* Task instructions *
Retype the records that follow, every line exactly as written.
*** Record set ***
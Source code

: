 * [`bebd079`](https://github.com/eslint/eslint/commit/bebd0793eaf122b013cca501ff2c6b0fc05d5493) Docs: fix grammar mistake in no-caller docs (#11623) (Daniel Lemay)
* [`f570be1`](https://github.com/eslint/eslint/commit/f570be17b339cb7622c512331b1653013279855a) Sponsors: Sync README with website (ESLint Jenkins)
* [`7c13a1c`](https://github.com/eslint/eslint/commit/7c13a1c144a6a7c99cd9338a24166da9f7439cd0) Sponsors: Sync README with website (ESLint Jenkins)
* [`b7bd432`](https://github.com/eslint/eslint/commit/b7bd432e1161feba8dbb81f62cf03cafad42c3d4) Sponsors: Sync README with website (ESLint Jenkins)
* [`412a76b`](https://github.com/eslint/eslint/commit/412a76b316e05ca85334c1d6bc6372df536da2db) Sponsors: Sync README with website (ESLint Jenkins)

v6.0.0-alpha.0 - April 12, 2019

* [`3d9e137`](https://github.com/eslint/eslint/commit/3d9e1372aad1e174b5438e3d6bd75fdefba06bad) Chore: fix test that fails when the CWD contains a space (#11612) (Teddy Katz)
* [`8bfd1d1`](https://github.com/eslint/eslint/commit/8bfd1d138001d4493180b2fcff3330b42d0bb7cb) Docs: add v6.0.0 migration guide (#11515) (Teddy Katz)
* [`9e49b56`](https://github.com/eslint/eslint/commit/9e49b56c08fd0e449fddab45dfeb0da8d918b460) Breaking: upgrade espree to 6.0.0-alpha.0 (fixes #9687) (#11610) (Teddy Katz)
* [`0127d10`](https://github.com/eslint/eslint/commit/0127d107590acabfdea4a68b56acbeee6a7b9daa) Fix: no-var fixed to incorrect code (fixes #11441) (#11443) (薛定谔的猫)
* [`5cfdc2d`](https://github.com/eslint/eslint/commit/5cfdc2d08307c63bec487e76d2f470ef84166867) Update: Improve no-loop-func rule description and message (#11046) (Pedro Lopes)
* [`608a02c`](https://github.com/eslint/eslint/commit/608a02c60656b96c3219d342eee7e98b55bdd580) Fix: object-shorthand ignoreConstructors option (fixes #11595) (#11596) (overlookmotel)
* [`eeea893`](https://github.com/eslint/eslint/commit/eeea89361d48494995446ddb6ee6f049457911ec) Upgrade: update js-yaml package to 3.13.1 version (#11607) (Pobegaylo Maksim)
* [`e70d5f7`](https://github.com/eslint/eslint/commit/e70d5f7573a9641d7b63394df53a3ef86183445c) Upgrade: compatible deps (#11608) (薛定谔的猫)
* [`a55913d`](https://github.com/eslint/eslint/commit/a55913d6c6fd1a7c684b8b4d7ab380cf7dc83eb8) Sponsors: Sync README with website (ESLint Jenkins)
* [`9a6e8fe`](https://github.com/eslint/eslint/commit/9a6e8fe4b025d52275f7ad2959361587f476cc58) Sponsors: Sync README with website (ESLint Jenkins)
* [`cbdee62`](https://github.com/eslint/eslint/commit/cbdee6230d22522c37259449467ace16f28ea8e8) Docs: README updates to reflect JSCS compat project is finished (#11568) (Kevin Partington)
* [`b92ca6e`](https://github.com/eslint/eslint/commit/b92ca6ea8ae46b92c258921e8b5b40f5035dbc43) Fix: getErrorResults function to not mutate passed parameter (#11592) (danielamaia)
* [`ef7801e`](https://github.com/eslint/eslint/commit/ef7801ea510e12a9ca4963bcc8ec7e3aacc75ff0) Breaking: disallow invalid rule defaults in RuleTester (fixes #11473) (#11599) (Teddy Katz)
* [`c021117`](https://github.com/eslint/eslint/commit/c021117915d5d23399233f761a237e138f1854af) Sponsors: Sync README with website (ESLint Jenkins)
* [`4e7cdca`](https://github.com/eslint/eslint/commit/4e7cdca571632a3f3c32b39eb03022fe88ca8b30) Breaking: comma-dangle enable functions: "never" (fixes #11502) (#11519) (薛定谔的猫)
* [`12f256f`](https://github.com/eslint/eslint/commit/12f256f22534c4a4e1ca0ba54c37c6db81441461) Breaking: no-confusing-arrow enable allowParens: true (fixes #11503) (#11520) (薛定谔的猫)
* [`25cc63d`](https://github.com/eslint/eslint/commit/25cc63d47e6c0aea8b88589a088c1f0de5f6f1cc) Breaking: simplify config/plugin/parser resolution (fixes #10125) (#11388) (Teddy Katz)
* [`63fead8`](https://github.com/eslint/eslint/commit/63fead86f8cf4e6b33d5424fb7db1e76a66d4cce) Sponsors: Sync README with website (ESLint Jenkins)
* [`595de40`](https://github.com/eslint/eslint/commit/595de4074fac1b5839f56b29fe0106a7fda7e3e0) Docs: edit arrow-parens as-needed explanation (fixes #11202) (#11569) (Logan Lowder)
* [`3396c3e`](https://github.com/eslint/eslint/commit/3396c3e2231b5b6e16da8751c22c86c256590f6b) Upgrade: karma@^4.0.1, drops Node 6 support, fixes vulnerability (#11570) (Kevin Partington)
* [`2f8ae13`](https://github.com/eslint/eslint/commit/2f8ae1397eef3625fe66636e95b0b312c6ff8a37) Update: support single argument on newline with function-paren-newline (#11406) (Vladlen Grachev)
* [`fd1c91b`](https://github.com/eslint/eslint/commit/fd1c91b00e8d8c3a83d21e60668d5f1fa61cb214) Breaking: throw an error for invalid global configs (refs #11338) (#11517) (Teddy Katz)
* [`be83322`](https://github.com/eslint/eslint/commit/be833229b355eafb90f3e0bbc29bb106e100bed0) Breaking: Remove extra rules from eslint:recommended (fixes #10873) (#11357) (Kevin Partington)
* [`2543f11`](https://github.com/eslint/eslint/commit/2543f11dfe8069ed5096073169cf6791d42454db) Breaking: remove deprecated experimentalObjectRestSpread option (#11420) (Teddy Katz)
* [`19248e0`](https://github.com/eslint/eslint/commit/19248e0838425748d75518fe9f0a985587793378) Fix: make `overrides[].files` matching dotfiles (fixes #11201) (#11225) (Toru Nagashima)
***
* Task response *
Source code

: * [`bebd079`](https://github.com/eslint/eslint/commit/bebd0793eaf122b013cca501ff2c6b0fc05d5493) Docs: fix grammar mistake in no-caller docs (#11623) (Daniel Lemay)
* [`f570be1`](https://github.com/eslint/eslint/commit/f570be17b339cb7622c512331b1653013279855a) Sponsors: Sync README with website (ESLint Jenkins)
* [`7c13a1c`](https://github.com/eslint/eslint/commit/7c13a1c144a6a7c99cd9338a24166da9f7439cd0) Sponsors: Sync README with website (ESLint Jenkins)
* [`b7bd432`](https://github.com/eslint/eslint/commit/b7bd432e1161feba8dbb81f62cf03cafad42c3d4) Sponsors: Sync README with website (ESLint Jenkins)
* [`412a76b`](https://github.com/eslint/eslint/commit/412a76b316e05ca85334c1d6bc6372df536da2db) Sponsors: Sync README with website (ESLint Jenkins)

v6.0.0-alpha.0 - April 12, 2019

* [`3d9e137`](https://github.com/eslint/eslint/commit/3d9e1372aad1e174b5438e3d6bd75fdefba06bad) Chore: fix test that fails when the CWD contains a space (#11612) (Teddy Katz)
* [`8bfd1d1`](https://github.com/eslint/eslint/commit/8bfd1d138001d4493180b2fcff3330b42d0bb7cb) Docs: add v6.0.0 migration guide (#11515) (Teddy Katz)
* [`9e49b56`](https://github.com/eslint/eslint/commit/9e49b56c08fd0e449fddab45dfeb0da8d918b460) Breaking: upgrade espree to 6.0.0-alpha.0 (fixes #9687) (#11610) (Teddy Katz)
* [`0127d10`](https://github.com/eslint/eslint/commit/0127d107590acabfdea4a68b56acbeee6a7b9daa) Fix: no-var fixed to incorrect code (fixes #11441) (#11443) (薛定谔的猫)
* [`5cfdc2d`](https://github.com/eslint/eslint/commit/5cfdc2d08307c63bec487e76d2f470ef84166867) Update: Improve no-loop-func rule description and message (#11046) (Pedro Lopes)
* [`608a02c`](https://github.com/eslint/eslint/commit/608a02c60656b96c3219d342eee7e98b55bdd580) Fix: object-shorthand ignoreConstructors option (fixes #11595) (#11596) (overlookmotel)
* [`eeea893`](https://github.com/eslint/eslint/commit/eeea89361d48494995446ddb6ee6f049457911ec) Upgrade: update js-yaml package to 3.13.1 version (#11607) (Pobegaylo Maksim)
* [`e70d5f7`](https://github.com/eslint/eslint/commit/e70d5f7573a9641d7b63394df53a3ef86183445c) Upgrade: compatible deps (#11608) (薛定谔的猫)
* [`a55913d`](https://github.com/eslint/eslint/commit/a55913d6c6fd1a7c684b8b4d7ab380cf7dc83eb8) Sponsors: Sync README with website (ESLint Jenkins)
* [`9a6e8fe`](https://github.com/eslint/eslint/commit/9a6e8fe4b025d52275f7ad2959361587f476cc58) Sponsors: Sync README with website (ESLint Jenkins)
* [`cbdee62`](https://github.com/eslint/eslint/commit/cbdee6230d22522c37259449467ace16f28ea8e8) Docs: README updates to reflect JSCS compat project is finished (#11568) (Kevin Partington)
* [`b92ca6e`](https://github.com/eslint/eslint/commit/b92ca6ea8ae46b92c258921e8b5b40f5035dbc43) Fix: getErrorResults function to not mutate passed parameter (#11592) (danielamaia)
* [`ef7801e`](https://github.com/eslint/eslint/commit/ef7801ea510e12a9ca4963bcc8ec7e3aacc75ff0) Breaking: disallow invalid rule defaults in RuleTester (fixes #11473) (#11599) (Teddy Katz)
* [`c021117`](https://github.com/eslint/eslint/commit/c021117915d5d23399233f761a237e138f1854af) Sponsors: Sync README with website (ESLint Jenkins)
* [`4e7cdca`](https://github.com/eslint/eslint/commit/4e7cdca571632a3f3c32b39eb03022fe88ca8b30) Breaking: comma-dangle enable functions: "never" (fixes #11502) (#11519) (薛定谔的猫)
* [`12f256f`](https://github.com/eslint/eslint/commit/12f256f22534c4a4e1ca0ba54c37c6db81441461) Breaking: no-confusing-arrow enable allowParens: true (fixes #11503) (#11520) (薛定谔的猫)
* [`25cc63d`](https://github.com/eslint/eslint/commit/25cc63d47e6c0aea8b88589a088c1f0de5f6f1cc) Breaking: simplify config/plugin/parser resolution (fixes #10125) (#11388) (Teddy Katz)
* [`63fead8`](https://github.com/eslint/eslint/commit/63fead86f8cf4e6b33d5424fb7db1e76a66d4cce) Sponsors: Sync README with website (ESLint Jenkins)
* [`595de40`](https://github.com/eslint/eslint/commit/595de4074fac1b5839f56b29fe0106a7fda7e3e0) Docs: edit arrow-parens as-needed explanation (fixes #11202) (#11569) (Logan Lowder)
* [`3396c3e`](https://github.com/eslint/eslint/commit/3396c3e2231b5b6e16da8751c22c86c256590f6b) Upgrade: karma@^4.0.1, drops Node 6 support, fixes vulnerability (#11570) (Kevin Partington)
* [`2f8ae13`](https://github.com/eslint/eslint/commit/2f8ae1397eef3625fe66636e95b0b312c6ff8a37) Update: support single argument on newline with function-paren-newline (#11406) (Vladlen Grachev)
* [`fd1c91b`](https://github.com/eslint/eslint/commit/fd1c91b00e8d8c3a83d21e60668d5f1fa61cb214) Breaking: throw an error for invalid global configs (refs #11338) (#11517) (Teddy Katz)
* [`be83322`](https://github.com/eslint/eslint/commit/be833229b355eafb90f3e0bbc29bb106e100bed0) Breaking: Remove extra rules from eslint:recommended (fixes #10873) (#11357) (Kevin Partington)
* [`2543f11`](https://github.com/eslint/eslint/commit/2543f11dfe8069ed5096073169cf6791d42454db) Breaking: remove deprecated experimentalObjectRestSpread option (#11420) (Teddy Katz)
* [`19248e0`](https://github.com/eslint/eslint/commit/19248e0838425748d75518fe9f0a985587793378) Fix: make `overrides[].files` matching dotfiles (fixes #11201) (#11225) (Toru Nagashima)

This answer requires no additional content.